In the following results, the first line always corresponds to the first execution with those settings (usually slower), the second line to the second execution and so on.
Scala 3.3.3
Executed in 137.65 secs fish external
usr time 17.65 mins 0.00 micros 17.65 mins
sys time 0.51 mins 784.00 micros 0.51 mins
Executed in 69.84 secs fish external
usr time 674.95 secs 0.00 millis 674.95 secs
sys time 24.09 secs 1.72 millis 24.09 secs
Executed in 73.79 secs fish external
usr time 667.21 secs 0.00 micros 667.21 secs
sys time 23.39 secs 955.00 micros 23.39 secs
Executed in 72.61 secs fish external
usr time 684.94 secs 526.00 micros 684.94 secs
sys time 24.10 secs 363.00 micros 24.10 secs
Scala 3.5-nightly - Pipelining OFF
Executed in 139.74 secs fish external
usr time 16.80 mins 0.15 millis 16.80 mins
sys time 0.64 mins 1.04 millis 0.64 mins
Executed in 78.43 secs fish external
usr time 696.23 secs 0.00 millis 696.23 secs
sys time 28.91 secs 1.06 millis 28.91 secs
Executed in 76.89 secs fish external
usr time 688.25 secs 713.00 micros 688.25 secs
sys time 29.01 secs 269.00 micros 29.01 secs
Executed in 77.26 secs fish external
usr time 700.63 secs 704.00 micros 700.62 secs
sys time 29.45 secs 268.00 micros 29.45 secs
Scala 3.5-nightly - Pipelining ON
Executed in 142.46 secs fish external
usr time 18.51 mins 0.00 micros 18.51 mins
sys time 0.68 mins 840.00 micros 0.68 mins
Executed in 133.74 secs fish external
usr time 16.46 mins 0.00 millis 16.46 mins
sys time 0.62 mins 1.14 millis 0.62 mins
Executed in 135.49 secs fish external
usr time 17.18 mins 0.00 millis 17.18 mins
sys time 0.66 mins 1.13 millis 0.66 mins
Executed in 138.20 secs fish external
usr time 16.60 mins 0.00 micros 16.60 mins
sys time 0.63 mins 831.00 micros 0.63 mins
@gvolpe I have to say I can’t really offer any diagnostics without suggesting you perhaps use a profiler, such as -Yprofile-enabled combined with -Yprofile-destination foo-project.csv (I recommend a destination file derived from the project name)

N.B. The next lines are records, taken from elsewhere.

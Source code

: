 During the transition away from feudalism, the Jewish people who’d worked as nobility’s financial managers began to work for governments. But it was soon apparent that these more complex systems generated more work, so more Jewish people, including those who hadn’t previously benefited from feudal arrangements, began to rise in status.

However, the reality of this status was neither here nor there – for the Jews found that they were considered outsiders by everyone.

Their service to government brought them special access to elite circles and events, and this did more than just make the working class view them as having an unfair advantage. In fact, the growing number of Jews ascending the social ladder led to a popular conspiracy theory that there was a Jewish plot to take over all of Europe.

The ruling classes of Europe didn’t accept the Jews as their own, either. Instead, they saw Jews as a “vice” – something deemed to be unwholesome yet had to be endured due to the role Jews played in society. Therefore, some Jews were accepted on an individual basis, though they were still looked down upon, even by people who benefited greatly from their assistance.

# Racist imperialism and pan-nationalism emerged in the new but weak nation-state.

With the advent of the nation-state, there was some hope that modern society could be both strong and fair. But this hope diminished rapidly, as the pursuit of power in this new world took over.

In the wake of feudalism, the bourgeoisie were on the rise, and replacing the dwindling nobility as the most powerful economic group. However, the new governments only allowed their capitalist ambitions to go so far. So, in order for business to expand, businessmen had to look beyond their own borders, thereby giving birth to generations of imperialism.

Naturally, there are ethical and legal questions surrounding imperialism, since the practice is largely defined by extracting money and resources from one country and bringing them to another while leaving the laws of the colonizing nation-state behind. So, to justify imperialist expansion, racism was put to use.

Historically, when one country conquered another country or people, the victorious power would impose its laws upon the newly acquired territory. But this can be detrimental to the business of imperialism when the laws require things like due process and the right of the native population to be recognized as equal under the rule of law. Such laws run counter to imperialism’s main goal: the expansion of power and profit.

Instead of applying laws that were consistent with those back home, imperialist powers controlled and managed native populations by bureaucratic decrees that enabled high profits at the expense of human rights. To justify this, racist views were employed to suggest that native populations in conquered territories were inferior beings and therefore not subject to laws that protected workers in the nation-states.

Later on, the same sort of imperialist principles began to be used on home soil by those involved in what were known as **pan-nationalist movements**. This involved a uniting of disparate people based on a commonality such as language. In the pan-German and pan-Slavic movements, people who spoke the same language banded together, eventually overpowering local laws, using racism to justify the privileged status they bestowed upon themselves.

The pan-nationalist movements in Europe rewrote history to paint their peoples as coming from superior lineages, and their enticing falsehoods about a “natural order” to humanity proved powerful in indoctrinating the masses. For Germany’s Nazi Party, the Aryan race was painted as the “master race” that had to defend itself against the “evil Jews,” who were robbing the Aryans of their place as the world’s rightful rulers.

if you were to record that data, it can give an insight into any differences in how long compiler phases are taking, and when projects are scheduled.
I use this script to parse the output of each project into a single csv I can copy into google sheets and generate a Gantt chart:
Other options include comparing async-profiler flame charts side-by side
I tried the 3.4.2 version and got some puzzling bugs with cyclic imports. And then I tried the 3.5.0-RC1 version, no bugs at all! The speed-up on GitHub - etorreborre/specs2: Software Specifications for Scala is not huge, like 10 to 15%, but what I realize is crazy is how fast the Scala compiler has become. A full recompile of the project in a hot sbt session takes now 15 or 16 seconds (with pipelining). This is a serious achievement so kudos to everyone involved!!!